*Instructions for the task*:
In how many lines of the listing does the word "from" appear? Reply with the number only.

*Data provided*:
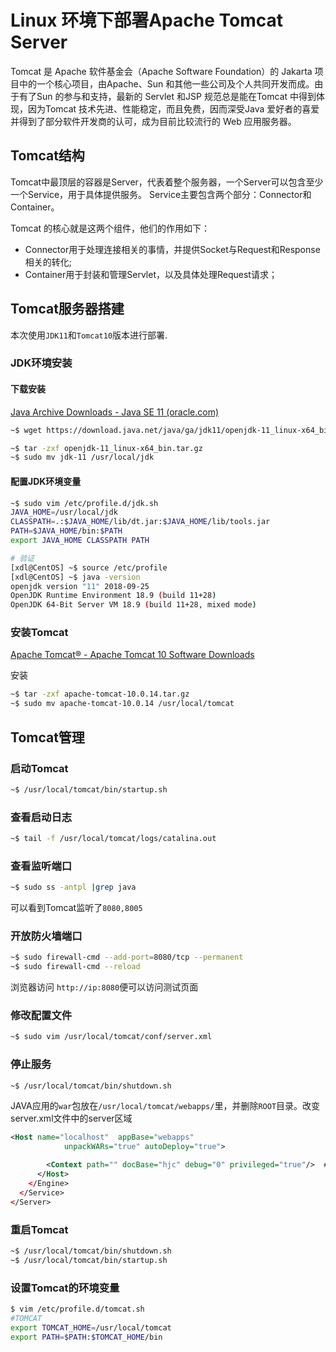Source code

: # Linux 环境下部署Apache Tomcat Server


Tomcat 是 Apache 软件基金会（Apache Software Foundation）的 Jakarta 项目中的一个核心项目，由Apache、Sun 和其他一些公司及个人共同开发而成。由于有了Sun 的参与和支持，最新的 Servlet 和JSP 规范总是能在Tomcat 中得到体现，因为Tomcat 技术先进、性能稳定，而且免费，因而深受Java 爱好者的喜爱并得到了部分软件开发商的认可，成为目前比较流行的 Web 应用服务器。

<!--more-->

## Tomcat结构

Tomcat中最顶层的容器是Server，代表着整个服务器，一个Server可以包含至少一个Service，用于具体提供服务。
Service主要包含两个部分：Connector和Container。

Tomcat 的核心就是这两个组件，他们的作用如下：

- Connector用于处理连接相关的事情，并提供Socket与Request和Response相关的转化;
- Container用于封装和管理Servlet，以及具体处理Request请求；

## Tomcat服务器搭建

本次使用`JDK11`和`Tomcat10`版本进行部署.

### JDK环境安装

#### 下载安装

[Java Archive Downloads - Java SE 11 (oracle.com)](https://www.oracle.com/java/technologies/javase/jdk11-archive-downloads.html)

```bash
~$ wget https://download.java.net/java/ga/jdk11/openjdk-11_linux-x64_bin.tar.gz

~$ tar -zxf openjdk-11_linux-x64_bin.tar.gz
~$ sudo mv jdk-11 /usr/local/jdk
```

#### 配置JDK环境变量

```bash
~$ sudo vim /etc/profile.d/jdk.sh
JAVA_HOME=/usr/local/jdk
CLASSPATH=.:$JAVA_HOME/lib/dt.jar:$JAVA_HOME/lib/tools.jar
PATH=$JAVA_HOME/bin:$PATH
export JAVA_HOME CLASSPATH PATH

# 验证
[xdl@CentOS] ~$ source /etc/profile
[xdl@CentOS] ~$ java -version
openjdk version "11" 2018-09-25
OpenJDK Runtime Environment 18.9 (build 11+28)
OpenJDK 64-Bit Server VM 18.9 (build 11+28, mixed mode)
```

### 安装Tomcat

[Apache Tomcat® - Apache Tomcat 10 Software Downloads](https://tomcat.apache.org/download-10.cgi)

安装

```bash
~$ tar -zxf apache-tomcat-10.0.14.tar.gz
~$ sudo mv apache-tomcat-10.0.14 /usr/local/tomcat
```

## Tomcat管理

### 启动Tomcat

```bash
~$ /usr/local/tomcat/bin/startup.sh
```

### 查看启动日志

```bash
~$ tail -f /usr/local/tomcat/logs/catalina.out
```

### 查看监听端口

```bash
~$ sudo ss -antpl |grep java
```

可以看到Tomcat监听了`8080,8005`

### 开放防火墙端口

```bash
~$ sudo firewall-cmd --add-port=8080/tcp --permanent
~$ sudo firewall-cmd --reload
```

浏览器访问 `http://ip:8080`便可以访问测试页面

### 修改配置文件

```bash
~$ sudo vim /usr/local/tomcat/conf/server.xml
```

### 停止服务

```bash
~$ /usr/local/tomcat/bin/shutdown.sh
```

JAVA应用的`war`包放在`/usr/local/tomcat/webapps/`里，并删除`ROOT`目录。改变server.xml文件中的server区域

```xml
<Host name="localhost"  appBase="webapps"
            unpackWARs="true" autoDeploy="true">

        <Context path="" docBase="hjc" debug="0" privileged="true"/>  #加入此行
      </Host>
    </Engine>
  </Service>
</Server>
```

### 重启Tomcat

```bash
~$ /usr/local/tomcat/bin/shutdown.sh
~$ /usr/local/tomcat/bin/startup.sh
```

### 设置Tomcat的环境变量

```bash
$ vim /etc/profile.d/tomcat.sh
#TOMCAT
export TOMCAT_HOME=/usr/local/tomcat
export PATH=$PATH:$TOMCAT_HOME/bin
```


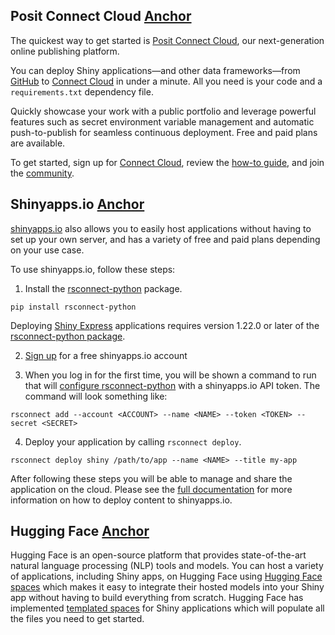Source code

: ## Posit Connect Cloud [Anchor](https://shiny.posit.co/py/get-started/deploy-cloud.html\#posit-connect-cloud)

The quickest way to get started is [Posit Connect Cloud](https://connect.posit.cloud/), our next-generation online publishing platform.

You can deploy Shiny applications—and other data frameworks—from [GitHub](https://github.com/) to [Connect Cloud](https://connect.posit.cloud/) in under a minute. All you need is your code and a `requirements.txt` dependency file.

Quickly showcase your work with a public portfolio and leverage powerful features such as secret environment variable management and automatic push-to-publish for seamless continuous deployment. Free and paid plans are available.

To get started, sign up for [Connect Cloud](https://connect.posit.cloud/), review the [how-to guide](https://docs.posit.co/connect-cloud/how-to/python/shiny-python.html), and join the [community](https://forum.posit.co/c/posit-professional-hosted/posit-connect-cloud/67).

## Shinyapps.io [Anchor](https://shiny.posit.co/py/get-started/deploy-cloud.html\#shinyapps.io)

[shinyapps.io](https://www.shinyapps.io/) also allows you to easily host applications without having to set up your own server, and has a variety of free and paid plans depending on your use case.

To use shinyapps.io, follow these steps:

1. Install the [rsconnect-python](https://github.com/rstudio/rsconnect-python) package.



```sourceCode bash
pip install rsconnect-python
```



Deploying [Shiny Express](https://shiny.posit.co/blog/posts/shiny-express/) applications requires version 1.22.0 or later of the [rsconnect-python package](https://github.com/rstudio/rsconnect-python).

2. [Sign up](https://www.shinyapps.io/admin/#/signup) for a free shinyapps.io account

3. When you log in for the first time, you will be shown a command to run that will [configure rsconnect-python](https://docs.posit.co/shinyapps.io/getting-started.html#configure-rsconnect-python) with a shinyapps.io API token. The command will look something like:



```sourceCode bash
rsconnect add --account <ACCOUNT> --name <NAME> --token <TOKEN> --secret <SECRET>
```

4. Deploy your application by calling `rsconnect deploy`.



```sourceCode bash
rsconnect deploy shiny /path/to/app --name <NAME> --title my-app
```


After following these steps you will be able to manage and share the application on the cloud. Please see the [full documentation](https://docs.posit.co/shinyapps.io/getting-started.html#configure-rsconnect-python) for more information on how to deploy content to shinyapps.io.

## Hugging Face [Anchor](https://shiny.posit.co/py/get-started/deploy-cloud.html\#hugging-face)

Hugging Face is an open-source platform that provides state-of-the-art natural language processing (NLP) tools and models. You can host a variety of applications, including Shiny apps, on Hugging Face using [Hugging Face spaces](https://huggingface.co/spaces) which makes it easy to integrate their hosted models into your Shiny app without having to build everything from scratch. Hugging Face has implemented [templated spaces](https://huggingface.co/new-space?template=posit/shiny-for-python-template) for Shiny applications which will populate all the files you need to get started.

*Result of the exercise*:
2